Swizzling costs performance on Series5 (lowp only) and Series5XT (all precisions) due to the additional work required to reorder vector components. As PowerVR Rogue is scalar based, swizzling is a significantly cheaper operation.

Attributes#

The per-vertex attributes passed to a vertex shader should use a precision appropriate to the data-type being passed in. For example, highp would not be required for a float whose maximum value never goes above 2 and for which a precision of 1/256 would be acceptable.

Varyings#

Varyings represent the outputs from the vertex shader which are interpolated across a triangle and then fed into the fragment shader. Varyings are significantly cheaper than performing per-fragment operations to calculate data that could have been passed in from a vertex shader via a varying.

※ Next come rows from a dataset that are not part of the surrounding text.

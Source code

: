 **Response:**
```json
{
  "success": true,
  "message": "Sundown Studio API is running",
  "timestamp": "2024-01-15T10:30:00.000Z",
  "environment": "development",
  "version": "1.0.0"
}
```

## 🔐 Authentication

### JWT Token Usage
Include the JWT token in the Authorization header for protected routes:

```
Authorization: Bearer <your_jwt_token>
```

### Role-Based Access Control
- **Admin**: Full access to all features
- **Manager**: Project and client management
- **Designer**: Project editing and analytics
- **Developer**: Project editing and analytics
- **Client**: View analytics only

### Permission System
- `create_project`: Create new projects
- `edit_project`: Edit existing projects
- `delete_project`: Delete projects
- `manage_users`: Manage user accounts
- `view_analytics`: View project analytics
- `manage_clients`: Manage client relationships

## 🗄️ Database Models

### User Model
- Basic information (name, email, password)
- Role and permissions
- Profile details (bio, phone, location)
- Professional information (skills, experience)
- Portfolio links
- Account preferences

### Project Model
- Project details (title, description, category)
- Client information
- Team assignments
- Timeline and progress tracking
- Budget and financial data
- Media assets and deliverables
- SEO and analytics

Keep the following considerations in mind when using varyings:

Each varying requires additional space in the parameter buffer, and additional processing time to perform interpolation;
Varying outputs are stored in registers. Having too many may introduce register pressure and potentially reduce shader occupancy. This will reduce the maximum number of concurrent shader executions per Unified Shader Core (USC).

Packing varyings#

Packing multiple varyings together, for example packing two Vec2 into a single Vec4, should suffer no performance penalty and will save varyings. Exclusively on PowerVR Series5 and Series5XT, co-ordinate varyings which are packed into the .zw channel of a Vec4 will always be treated as a dependent texture read and should be avoided (see Dependent texture read in Texture Sampling ).

Samplers#

Samplers are used to sample from a texture bound to a certain texture unit. The default precision for sampler variables is lowp, and usually this is good enough.

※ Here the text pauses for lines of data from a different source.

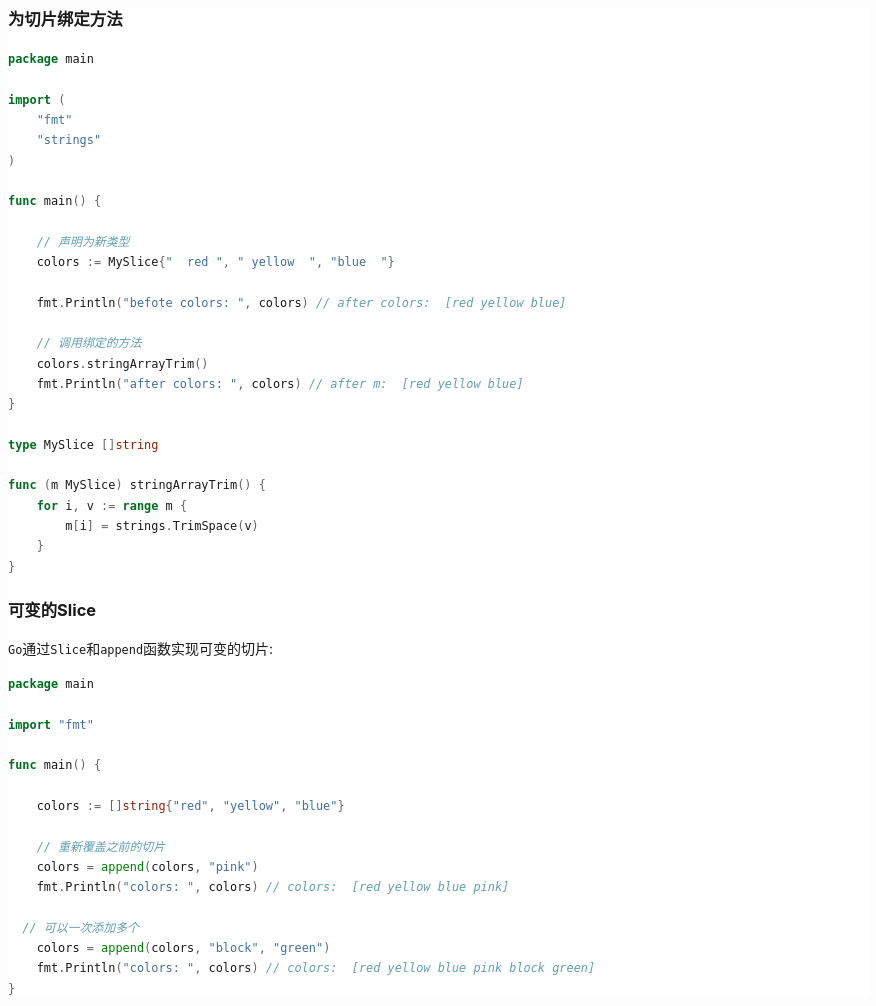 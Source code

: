 ### 为切片绑定方法

```go
package main

import (
	"fmt"
	"strings"
)

func main() {

	// 声明为新类型
	colors := MySlice{"  red ", " yellow  ", "blue  "}

	fmt.Println("befote colors: ", colors) // after colors:  [red yellow blue]

	// 调用绑定的方法
	colors.stringArrayTrim()
	fmt.Println("after colors: ", colors) // after m:  [red yellow blue]
}

type MySlice []string

func (m MySlice) stringArrayTrim() {
	for i, v := range m {
		m[i] = strings.TrimSpace(v)
	}
}
```

### 可变的Slice

`Go`通过`Slice`和`append`函数实现可变的切片:

```go
package main

import "fmt"

func main() {

	colors := []string{"red", "yellow", "blue"}

	// 重新覆盖之前的切片
	colors = append(colors, "pink")
	fmt.Println("colors: ", colors) // colors:  [red yellow blue pink]

  // 可以一次添加多个
	colors = append(colors, "block", "green")
	fmt.Println("colors: ", colors) // colors:  [red yellow blue pink block green]
}
```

Two main exceptions exist to the lowp rule:

If the sampler will be used to read from either a depth or float texture, then it should be declared with highp;
If the sampler will be used to read from a half float texture, then it should be declared as mediump.

Uniforms#

Uniform variables represent values that are constant for all vertices or fragments processed as part of a draw call. They should be used to pass data that can be computed once on the CPU, and then not changed for the duration of a draw call. Unlike attributes and varyings, uniform variables may be declared as arrays. Using uniforms is significantly cheaper than using varyings; however keep the following considerations in mind when using uniforms:

A certain number of uniforms (uniform storage varies between graphics cores) can be stored in registers on-chip. Large uniform arrays will be stored in system memory and accessing them comes at a bandwidth and execution time cost.
Redundant uniform updates in between draw calls should be avoided.

Constant calculations#

The PowerVR shader compiler can extract calculations based on constant values (for example, uniforms) from the shader and perform these calculations once per draw call.

Conversion costs#

When performing arithmetic operations on multiple precisions within the same calculation, it is likely that values will have to be packed or unpacked. Packing is the act of taking a higher precision value and placing into a lower precision variable while unpacking is the reverse and involves taking a lower precision value and placing it into a higher precision variable.

Where possible, precisions should be kept the same for an entire calculation as each pack and unpack has a cost associated with it. This cost can be further reduced by writing shaders in such a way that:

All higher precision calculations are performed together, at the top of the shader.
All lower precision calculations are performed at the bottom.

This ensures that variables are not repeatedly packed and unpacked. It also ensures that variables are not all unpacked into highp therefore losing any benefit of using lower precision.

Using fixed point values in an arithmetic operation will result in the graphics core performing a type conversion. This should be avoided as additional cycles will be introduced to the shader.